• [Work instruction]: Copy the lines of the data below exactly, starting at the first and stopping after the line that contains "En utilisant les"; include no pictures.

• [Stored items from a collection]:

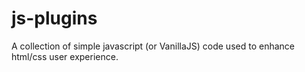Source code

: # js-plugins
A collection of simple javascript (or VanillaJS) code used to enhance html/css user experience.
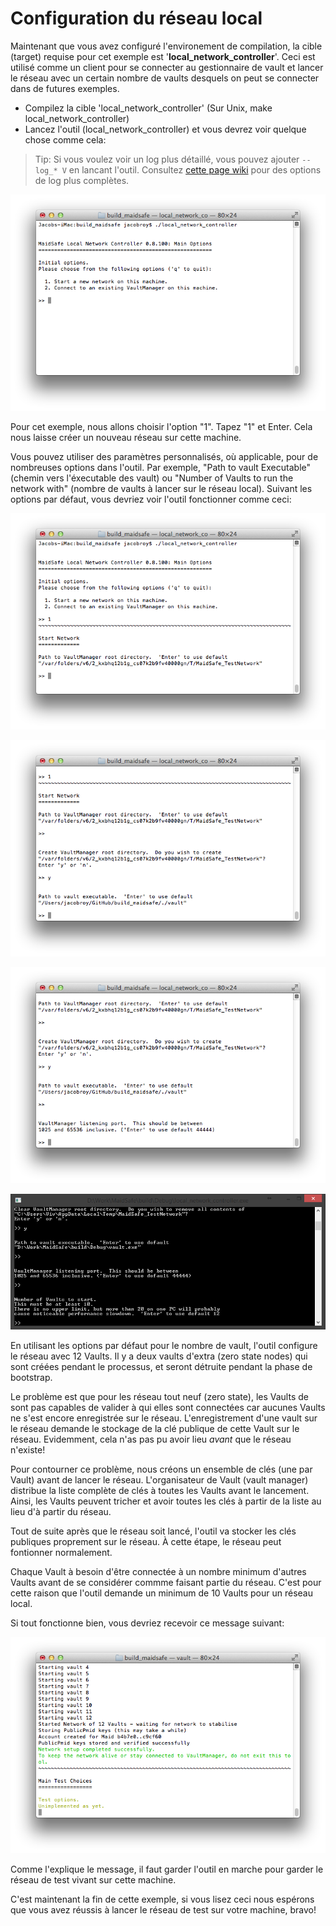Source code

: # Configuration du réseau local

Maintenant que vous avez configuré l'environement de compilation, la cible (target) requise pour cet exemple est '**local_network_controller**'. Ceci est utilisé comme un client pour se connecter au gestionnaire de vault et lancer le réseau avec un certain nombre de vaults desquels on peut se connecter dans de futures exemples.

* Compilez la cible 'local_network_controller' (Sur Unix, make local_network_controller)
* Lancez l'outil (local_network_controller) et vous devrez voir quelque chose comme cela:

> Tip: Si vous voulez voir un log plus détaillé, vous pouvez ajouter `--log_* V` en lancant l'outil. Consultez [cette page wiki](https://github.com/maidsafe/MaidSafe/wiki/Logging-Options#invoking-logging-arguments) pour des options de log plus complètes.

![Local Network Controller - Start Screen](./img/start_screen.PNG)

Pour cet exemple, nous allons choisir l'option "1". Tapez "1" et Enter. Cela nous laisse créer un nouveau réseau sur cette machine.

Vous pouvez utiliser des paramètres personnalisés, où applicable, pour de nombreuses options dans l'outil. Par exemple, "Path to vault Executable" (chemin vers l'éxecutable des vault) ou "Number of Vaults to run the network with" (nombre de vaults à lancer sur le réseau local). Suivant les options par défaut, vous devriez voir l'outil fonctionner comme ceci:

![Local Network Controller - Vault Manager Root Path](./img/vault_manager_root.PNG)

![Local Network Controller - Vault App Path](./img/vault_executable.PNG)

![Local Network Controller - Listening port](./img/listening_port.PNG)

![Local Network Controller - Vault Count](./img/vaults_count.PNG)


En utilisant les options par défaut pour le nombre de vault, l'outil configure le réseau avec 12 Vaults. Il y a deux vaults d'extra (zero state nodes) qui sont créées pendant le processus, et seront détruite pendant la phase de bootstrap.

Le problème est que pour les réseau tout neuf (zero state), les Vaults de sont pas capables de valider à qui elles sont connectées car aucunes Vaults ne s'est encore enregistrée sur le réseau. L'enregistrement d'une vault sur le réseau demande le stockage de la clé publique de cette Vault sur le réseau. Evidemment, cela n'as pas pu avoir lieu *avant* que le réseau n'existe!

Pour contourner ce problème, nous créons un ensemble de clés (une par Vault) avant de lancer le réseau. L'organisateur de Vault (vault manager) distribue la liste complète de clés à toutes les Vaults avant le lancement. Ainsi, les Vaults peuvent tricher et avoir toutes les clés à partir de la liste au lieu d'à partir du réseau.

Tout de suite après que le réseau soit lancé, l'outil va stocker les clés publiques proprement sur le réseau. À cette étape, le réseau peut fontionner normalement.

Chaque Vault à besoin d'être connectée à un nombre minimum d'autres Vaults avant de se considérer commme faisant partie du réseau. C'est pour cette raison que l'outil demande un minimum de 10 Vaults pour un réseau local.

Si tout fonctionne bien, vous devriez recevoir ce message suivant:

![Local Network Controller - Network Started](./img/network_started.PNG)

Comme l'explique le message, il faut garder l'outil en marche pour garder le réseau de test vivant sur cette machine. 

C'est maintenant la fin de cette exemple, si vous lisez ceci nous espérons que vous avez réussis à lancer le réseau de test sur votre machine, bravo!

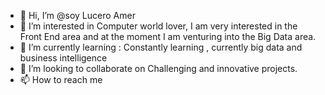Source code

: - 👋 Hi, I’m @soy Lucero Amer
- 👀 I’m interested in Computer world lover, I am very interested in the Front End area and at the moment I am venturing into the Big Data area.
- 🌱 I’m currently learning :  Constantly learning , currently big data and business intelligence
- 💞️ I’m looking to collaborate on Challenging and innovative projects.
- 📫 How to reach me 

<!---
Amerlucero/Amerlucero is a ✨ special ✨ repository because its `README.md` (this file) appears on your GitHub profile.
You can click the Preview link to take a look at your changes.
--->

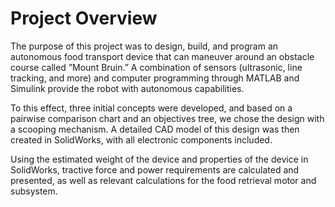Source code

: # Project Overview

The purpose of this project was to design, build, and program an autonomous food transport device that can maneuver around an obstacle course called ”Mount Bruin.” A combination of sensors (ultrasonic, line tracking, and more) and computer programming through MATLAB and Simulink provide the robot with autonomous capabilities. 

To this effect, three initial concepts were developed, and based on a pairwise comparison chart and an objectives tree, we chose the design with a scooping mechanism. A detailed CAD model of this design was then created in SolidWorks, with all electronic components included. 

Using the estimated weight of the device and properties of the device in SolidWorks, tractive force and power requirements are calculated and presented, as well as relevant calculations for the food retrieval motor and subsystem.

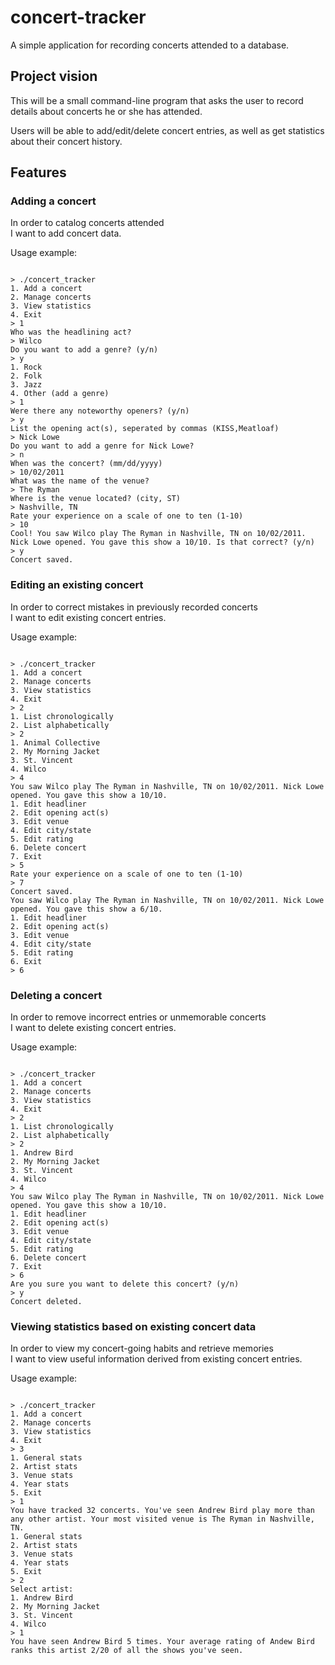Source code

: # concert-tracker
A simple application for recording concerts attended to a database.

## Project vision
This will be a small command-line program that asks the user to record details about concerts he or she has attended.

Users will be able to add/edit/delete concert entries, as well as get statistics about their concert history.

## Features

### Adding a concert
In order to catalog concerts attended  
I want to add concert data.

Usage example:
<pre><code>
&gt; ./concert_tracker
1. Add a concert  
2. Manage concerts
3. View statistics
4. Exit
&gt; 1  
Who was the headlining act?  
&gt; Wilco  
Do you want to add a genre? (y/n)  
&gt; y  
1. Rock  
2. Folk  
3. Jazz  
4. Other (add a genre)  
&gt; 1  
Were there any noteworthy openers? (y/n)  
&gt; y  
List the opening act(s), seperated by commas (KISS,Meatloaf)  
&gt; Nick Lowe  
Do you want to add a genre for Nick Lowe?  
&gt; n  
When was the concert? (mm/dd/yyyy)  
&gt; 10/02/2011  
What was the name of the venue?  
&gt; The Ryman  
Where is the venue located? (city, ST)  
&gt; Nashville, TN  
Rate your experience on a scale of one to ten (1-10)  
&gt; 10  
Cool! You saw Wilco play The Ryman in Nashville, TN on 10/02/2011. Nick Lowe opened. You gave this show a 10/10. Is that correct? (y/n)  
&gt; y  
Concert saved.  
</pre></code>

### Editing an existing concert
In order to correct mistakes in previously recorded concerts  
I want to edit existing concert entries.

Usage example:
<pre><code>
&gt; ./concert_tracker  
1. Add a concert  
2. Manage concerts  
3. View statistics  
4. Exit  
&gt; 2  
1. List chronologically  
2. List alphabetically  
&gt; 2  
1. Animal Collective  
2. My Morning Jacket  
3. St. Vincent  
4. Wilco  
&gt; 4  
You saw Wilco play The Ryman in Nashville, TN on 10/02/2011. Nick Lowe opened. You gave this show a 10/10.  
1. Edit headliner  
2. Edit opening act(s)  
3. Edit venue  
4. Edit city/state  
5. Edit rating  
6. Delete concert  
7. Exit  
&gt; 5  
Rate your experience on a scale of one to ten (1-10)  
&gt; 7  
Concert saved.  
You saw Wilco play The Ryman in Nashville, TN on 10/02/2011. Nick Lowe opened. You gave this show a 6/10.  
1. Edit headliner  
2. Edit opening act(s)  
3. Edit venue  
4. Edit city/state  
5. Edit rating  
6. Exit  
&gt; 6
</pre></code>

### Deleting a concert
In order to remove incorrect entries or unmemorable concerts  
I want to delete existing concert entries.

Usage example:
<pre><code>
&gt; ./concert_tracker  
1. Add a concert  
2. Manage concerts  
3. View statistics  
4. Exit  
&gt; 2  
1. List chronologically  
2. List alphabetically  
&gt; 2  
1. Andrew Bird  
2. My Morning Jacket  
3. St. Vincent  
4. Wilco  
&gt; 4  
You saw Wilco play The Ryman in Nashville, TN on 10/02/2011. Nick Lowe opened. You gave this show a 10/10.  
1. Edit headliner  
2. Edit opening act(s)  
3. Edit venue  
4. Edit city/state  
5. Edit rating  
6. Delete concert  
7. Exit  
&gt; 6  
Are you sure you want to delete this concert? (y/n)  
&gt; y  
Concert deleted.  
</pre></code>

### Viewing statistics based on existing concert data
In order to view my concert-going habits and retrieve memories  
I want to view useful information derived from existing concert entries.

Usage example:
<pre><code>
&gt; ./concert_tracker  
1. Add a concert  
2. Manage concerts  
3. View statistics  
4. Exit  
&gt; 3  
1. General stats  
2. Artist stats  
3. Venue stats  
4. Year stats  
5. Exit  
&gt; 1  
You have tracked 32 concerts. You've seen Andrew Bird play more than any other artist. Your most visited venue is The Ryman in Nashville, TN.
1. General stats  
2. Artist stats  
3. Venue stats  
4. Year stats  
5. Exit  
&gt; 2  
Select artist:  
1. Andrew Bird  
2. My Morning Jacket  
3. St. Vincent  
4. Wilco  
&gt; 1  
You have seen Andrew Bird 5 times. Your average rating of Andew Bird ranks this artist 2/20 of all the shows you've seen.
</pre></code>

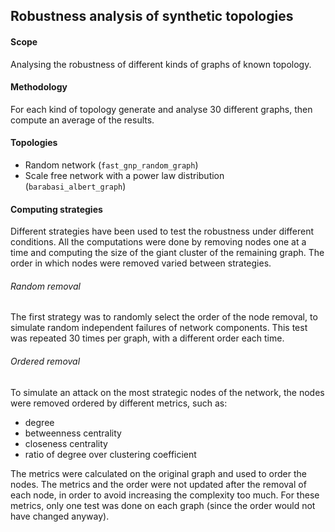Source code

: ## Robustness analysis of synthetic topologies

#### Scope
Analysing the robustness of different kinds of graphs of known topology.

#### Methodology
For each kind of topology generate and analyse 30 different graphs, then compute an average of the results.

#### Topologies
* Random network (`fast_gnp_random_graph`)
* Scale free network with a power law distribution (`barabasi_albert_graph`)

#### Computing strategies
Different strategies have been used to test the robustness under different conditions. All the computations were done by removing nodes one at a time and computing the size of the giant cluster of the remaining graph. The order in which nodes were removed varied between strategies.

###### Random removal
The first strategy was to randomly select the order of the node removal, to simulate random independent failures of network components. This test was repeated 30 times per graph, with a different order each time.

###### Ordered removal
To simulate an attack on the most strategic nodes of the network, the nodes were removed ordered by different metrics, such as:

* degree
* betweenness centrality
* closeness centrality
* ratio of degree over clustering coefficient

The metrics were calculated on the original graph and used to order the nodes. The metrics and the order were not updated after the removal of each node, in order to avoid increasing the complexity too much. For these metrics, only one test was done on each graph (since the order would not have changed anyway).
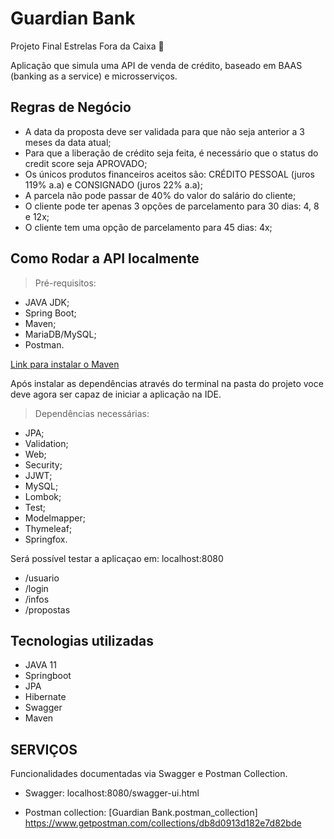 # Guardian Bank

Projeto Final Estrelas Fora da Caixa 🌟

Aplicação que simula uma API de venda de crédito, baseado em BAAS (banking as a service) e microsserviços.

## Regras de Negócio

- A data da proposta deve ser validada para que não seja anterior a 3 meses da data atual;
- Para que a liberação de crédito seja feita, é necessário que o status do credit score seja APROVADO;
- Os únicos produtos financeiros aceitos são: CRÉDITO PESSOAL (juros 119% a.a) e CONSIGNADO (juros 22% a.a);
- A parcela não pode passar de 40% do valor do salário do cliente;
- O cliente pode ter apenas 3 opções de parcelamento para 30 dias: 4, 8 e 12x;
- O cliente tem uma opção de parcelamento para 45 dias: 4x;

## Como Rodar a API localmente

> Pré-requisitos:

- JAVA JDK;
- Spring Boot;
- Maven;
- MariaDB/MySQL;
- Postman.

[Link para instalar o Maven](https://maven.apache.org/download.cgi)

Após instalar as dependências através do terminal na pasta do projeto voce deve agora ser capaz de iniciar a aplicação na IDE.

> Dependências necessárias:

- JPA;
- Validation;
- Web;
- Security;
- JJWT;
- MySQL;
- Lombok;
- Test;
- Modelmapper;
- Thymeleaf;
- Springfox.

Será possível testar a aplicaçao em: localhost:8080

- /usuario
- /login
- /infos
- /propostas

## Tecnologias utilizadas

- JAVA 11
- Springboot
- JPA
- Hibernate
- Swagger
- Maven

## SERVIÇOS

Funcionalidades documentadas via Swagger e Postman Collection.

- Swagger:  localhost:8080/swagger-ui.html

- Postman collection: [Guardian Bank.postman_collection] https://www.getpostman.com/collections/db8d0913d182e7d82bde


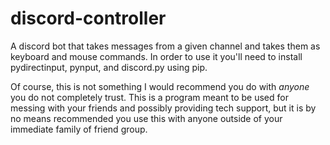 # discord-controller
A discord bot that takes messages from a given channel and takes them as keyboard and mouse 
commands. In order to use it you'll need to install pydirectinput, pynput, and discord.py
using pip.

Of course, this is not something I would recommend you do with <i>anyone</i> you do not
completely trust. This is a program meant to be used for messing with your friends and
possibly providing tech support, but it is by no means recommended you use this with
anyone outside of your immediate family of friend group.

• [Expected answer]:
Source code

: # js-plugins
A collection of simple javascript (or VanillaJS) code used to enhance html/css user experience.
Source code

: # Configuration du réseau local

Maintenant que vous avez configuré l'environement de compilation, la cible (target) requise pour cet exemple est '**local_network_controller**'. Ceci est utilisé comme un client pour se connecter au gestionnaire de vault et lancer le réseau avec un certain nombre de vaults desquels on peut se connecter dans de futures exemples.

* Compilez la cible 'local_network_controller' (Sur Unix, make local_network_controller)
* Lancez l'outil (local_network_controller) et vous devrez voir quelque chose comme cela:

> Tip: Si vous voulez voir un log plus détaillé, vous pouvez ajouter `--log_* V` en lancant l'outil. Consultez [cette page wiki](https://github.com/maidsafe/MaidSafe/wiki/Logging-Options#invoking-logging-arguments) pour des options de log plus complètes.

![Local Network Controller - Start Screen](./img/start_screen.PNG)

Pour cet exemple, nous allons choisir l'option "1". Tapez "1" et Enter. Cela nous laisse créer un nouveau réseau sur cette machine.

Vous pouvez utiliser des paramètres personnalisés, où applicable, pour de nombreuses options dans l'outil. Par exemple, "Path to vault Executable" (chemin vers l'éxecutable des vault) ou "Number of Vaults to run the network with" (nombre de vaults à lancer sur le réseau local). Suivant les options par défaut, vous devriez voir l'outil fonctionner comme ceci:

![Local Network Controller - Vault Manager Root Path](./img/vault_manager_root.PNG)

![Local Network Controller - Vault App Path](./img/vault_executable.PNG)

![Local Network Controller - Listening port](./img/listening_port.PNG)

![Local Network Controller - Vault Count](./img/vaults_count.PNG)


En utilisant les options par défaut pour le nombre de vault, l'outil configure le réseau avec 12 Vaults. Il y a deux vaults d'extra (zero state nodes) qui sont créées pendant le processus, et seront détruite pendant la phase de bootstrap.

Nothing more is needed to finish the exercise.